When Bengals fans see McCarron again, he’ll be wearing a Browns uniform or playing for any of 10 or so NFL teams looking for a new QB in the offseason. Despite the open market, though, McCarron’s timing isn’t the greatest.
McCarron is entering a free-agent pool swimming with quarterbacks, at the same time the draft is loaded with enticing prospects. But even though he has a small NFL sample – only four starts, seven TD passes and four interceptions, a regular-season rating of 93.6 – McCarron showed enough skill and smarts and leadership in that four-game stretch at the end of the 2015 season to make other teams take notice.
He took over when Dalton broke his thumb in a Week 13 loss to the Steelers and produced wins over the 49ers and Ravens with a three-point overtime loss to the Broncos in between. By the time the Steelers came to town for the Wild Card Game, McCarron appeared comfortable with the pressure, but he struggled and the Bengals offense went nowhere. Pittsburgh led 15-0 in the fourth quarter. Then the Bengals rallied.
With 1:50 left, McCarron threw a 25-yard scoring pass to A.J. Green that put the Bengals on the brink of their first playoff win in 25 years. Jones' punt return had given the Bengals a short field for the go-ahead TD, and Burfict's interception with 1:36 left seemed to seal the victory.

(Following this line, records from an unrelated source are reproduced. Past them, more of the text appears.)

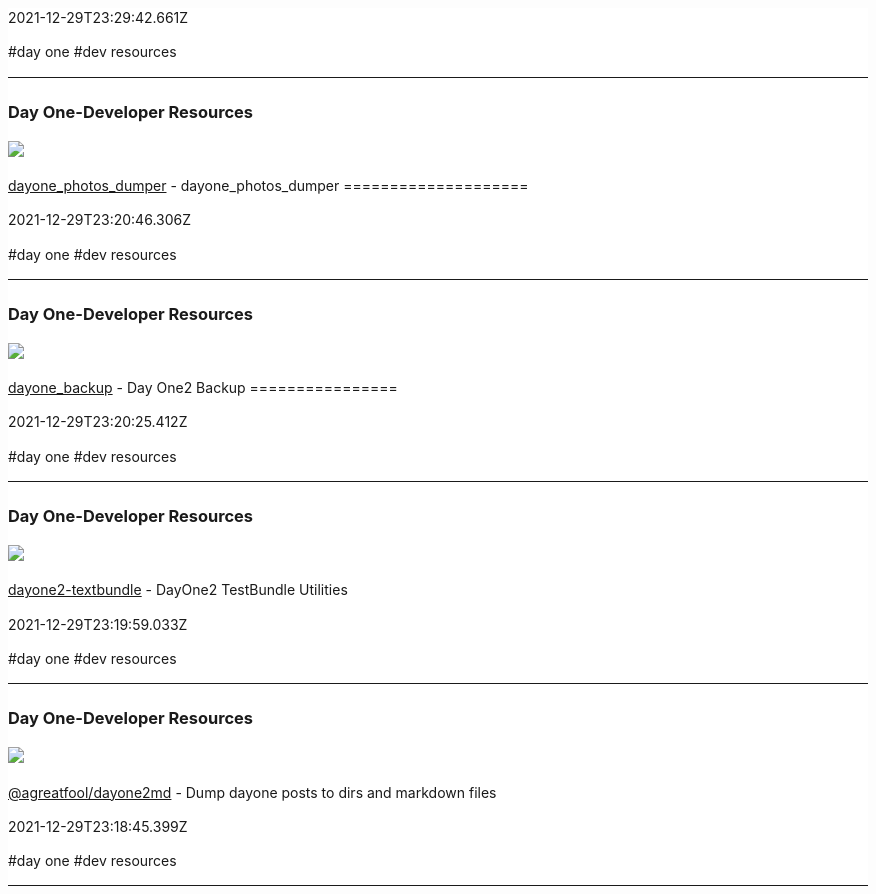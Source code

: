 2021-12-29T23:29:42.661Z

#day one #dev resources

---

### Day One-Developer Resources

![](https://static-production.npmjs.com/338e4905a2684ca96e08c7780fc68412.png)

[dayone_photos_dumper](https://www.npmjs.com/package/dayone_photos_dumper) - dayone_photos_dumper ====================

2021-12-29T23:20:46.306Z

#day one #dev resources

---

### Day One-Developer Resources

![](https://static-production.npmjs.com/338e4905a2684ca96e08c7780fc68412.png)

[dayone_backup](https://www.npmjs.com/package/dayone_backup) - Day One2 Backup ================

2021-12-29T23:20:25.412Z

#day one #dev resources

---

### Day One-Developer Resources

![](https://static-production.npmjs.com/338e4905a2684ca96e08c7780fc68412.png)

[dayone2-textbundle](https://www.npmjs.com/package/dayone2-textbundle) - DayOne2 TestBundle Utilities

2021-12-29T23:19:59.033Z

#day one #dev resources

---

### Day One-Developer Resources

![](https://static-production.npmjs.com/338e4905a2684ca96e08c7780fc68412.png)

[@agreatfool/dayone2md](https://www.npmjs.com/package/@agreatfool/dayone2md) - Dump dayone posts to dirs and markdown files

2021-12-29T23:18:45.399Z

#day one #dev resources

---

You know how the Bengals imploded after that, but you may not realize this:
McCarron never started again, played in just four games, threw just 14 passes over two seasons. When the Bengals' five-year playoff run ended and a streak of losing seasons began, fans tried to create a quarterback controversy on sports talk and social media. But Brown and Lewis never seemed inclined to bench Dalton for McCarron.
That doesn’t matter now. Some team will roll the dice and make McCarron a rich man. Will it be the Browns and lame-duck coach Hue Jackson, who likes McCarron from his offensive coordinator days here?
Jackson tried to trade for McCarron last season, but the Browns general manager - since fired – either botched the last-minute deal or deliberately sabotaged it by not notifying the league office by the trade deadline.
However, the Browns have the No. 1 pick this year, and four of the top mock drafts have Cleveland picking a QB. The Browns probably won't spend big on a No. 2, and McCarron won’t sign there to chart plays for a rookie.
As history would have it, the big losers in this are the Bengals. The arbiter’s ruling not only left them without a true No. 2 or even a healthy No. 3 (Jeff Driskel is nursing a broken hand), it left them without any compensation for losing McCarron.
None. Zero. Zilch.
They don’t get the second- and third-round picks that Jackson offered last year. They don’t get a high draft choice they would have received if the arbiter had ruled a McCarron a restricted free agent and he had signed with another team.
So McCarron’s gain is the Bengals’ loss. Where have we heard that recently?
Oh yeah, when Andrew Whitworth made the playoffs with the Rams last season. And when Rex Burkhead played in the Super Bowl this month. And when Mohamed Sanu played in the Super Bowl two years ago and the playoffs last year. And when Marvin Jones made the playoffs two years ago.
All of them left the Bengals in free agency. How many others will go when they get the chance?
Hobson thinks the Bengals will go shopping for a new No. 2 in the free-agent market. They just have to cross McCarron off their list.
It's a shame the Bengals' playoff meltdown prevented McCarron from adding his legend to Cincinnati sports history. Here's hoping for legendary moments in his next NFL stop.
Greg Noble is a Web Editor at WCPO, former sports editor for the Cincinnati Enquirer and has 43 years of experience covering Cincinnati news. This column represents his opinion.